Comment peut-on se mettre à l’abri d’une campagne de messages textes politiques?

Tamir Israel indique que, pour cesser de recevoir ces messages textes, la meilleure façon est de contacter le parti politique ou le candidat qui les a envoyés. Même s’ils ne sont pas tenus de vous enlever de la liste de diffusion, ils peuvent peut-être le faire.

Le directeur des communications du Parti conservateur recommande de répondre au message en indiquant « désinscrire » ou « arrêter », ou encore d’appeler le Parti conservateur du Canada.

Certaines personnes ont expliqué avoir reçu un message d’erreur lorsqu’elles ont répondu aux SMS du Parti conservateur.
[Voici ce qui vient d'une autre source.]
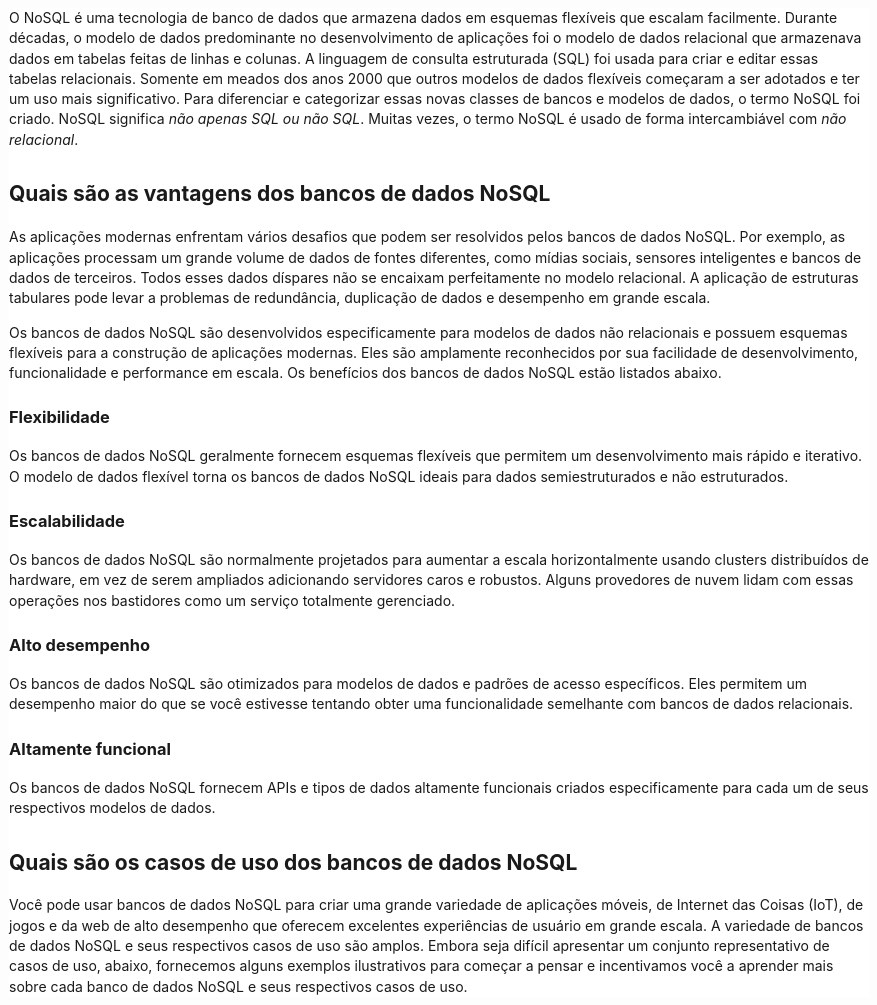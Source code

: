 O NoSQL é uma tecnologia de banco de dados que armazena dados em esquemas flexíveis que escalam facilmente. Durante décadas, o modelo de dados predominante no desenvolvimento de aplicações foi o modelo de dados relacional que armazenava dados em tabelas feitas de linhas e colunas. A linguagem de consulta estruturada (SQL) foi usada para criar e editar essas tabelas relacionais. Somente em meados dos anos 2000 que outros modelos de dados flexíveis começaram a ser adotados e ter um uso mais significativo. Para diferenciar e categorizar essas novas classes de bancos e modelos de dados, o termo NoSQL foi criado. NoSQL significa _não apenas SQL ou não SQL_. Muitas vezes, o termo NoSQL é usado de forma intercambiável com _não relacional_.

## Quais são as vantagens dos bancos de dados NoSQL

As aplicações modernas enfrentam vários desafios que podem ser resolvidos pelos bancos de dados NoSQL. Por exemplo, as aplicações processam um grande volume de dados de fontes diferentes, como mídias sociais, sensores inteligentes e bancos de dados de terceiros. Todos esses dados díspares não se encaixam perfeitamente no modelo relacional. A aplicação de estruturas tabulares pode levar a problemas de redundância, duplicação de dados e desempenho em grande escala.

Os bancos de dados NoSQL são desenvolvidos especificamente para modelos de dados não relacionais e possuem esquemas flexíveis para a construção de aplicações modernas. Eles são amplamente reconhecidos por sua facilidade de desenvolvimento, funcionalidade e performance em escala. Os benefícios dos bancos de dados NoSQL estão listados abaixo.

### Flexibilidade

Os bancos de dados NoSQL geralmente fornecem esquemas flexíveis que permitem um desenvolvimento mais rápido e iterativo. O modelo de dados flexível torna os bancos de dados NoSQL ideais para dados semiestruturados e não estruturados.

### Escalabilidade

Os bancos de dados NoSQL são normalmente projetados para aumentar a escala horizontalmente usando clusters distribuídos de hardware, em vez de serem ampliados adicionando servidores caros e robustos. Alguns provedores de nuvem lidam com essas operações nos bastidores como um serviço totalmente gerenciado.

### Alto desempenho

Os bancos de dados NoSQL são otimizados para modelos de dados e padrões de acesso específicos. Eles permitem um desempenho maior do que se você estivesse tentando obter uma funcionalidade semelhante com bancos de dados relacionais.

### Altamente funcional

Os bancos de dados NoSQL fornecem APIs e tipos de dados altamente funcionais criados especificamente para cada um de seus respectivos modelos de dados.

## Quais são os casos de uso dos bancos de dados NoSQL

Você pode usar bancos de dados NoSQL para criar uma grande variedade de aplicações móveis, de Internet das Coisas (IoT), de jogos e da web de alto desempenho que oferecem excelentes experiências de usuário em grande escala. A variedade de bancos de dados NoSQL e seus respectivos casos de uso são amplos. Embora seja difícil apresentar um conjunto representativo de casos de uso, abaixo, fornecemos alguns exemplos ilustrativos para começar a pensar e incentivamos você a aprender mais sobre cada banco de dados NoSQL e seus respectivos casos de uso.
Cory Hann soutient toutefois que les numéros utilisés par les conservateurs dans cette campagne de textos étaient en service jusqu’à lundi midi et, donc, pouvaient recevoir des messages textes.

Les campagnes de SMS deviendraient plus fréquentes

Cory Hann a par ailleurs indiqué que cette campagne de textos était la première du PCC, mais ne sera pas la dernière.

« Il semble que cela a été un succès », se réjouit-il.

« On est à six mois des prochaines élections. Les Canadiens peuvent s’attendre à recevoir des nouvelles du Parti conservateur », ajoute-t-il.

Le professeur en marketing politique à l'Université Memorial Alex Marland estime que les campagnes de SMS politiques vont se généraliser.

« Les partis politiques vont les utiliser inévitablement. La question n’est pas si, mais quand », dit-il.

Selon lui, l’important est de s’assurer que ces messages véhiculent des informations et non des attaques personnelles sur des adversaires politiques.

Tamir Israel dit espérer que des réglementations viendront encadrer l’usage des messages textes politiques.

Il cite l’exemple de la Colombie-Britannique et du Royaume-Uni, où des lois obligent les expéditeurs de ces messages à décliner leur identité et à offrir la possibilité de rester à l’abri d’une campagne de SMS.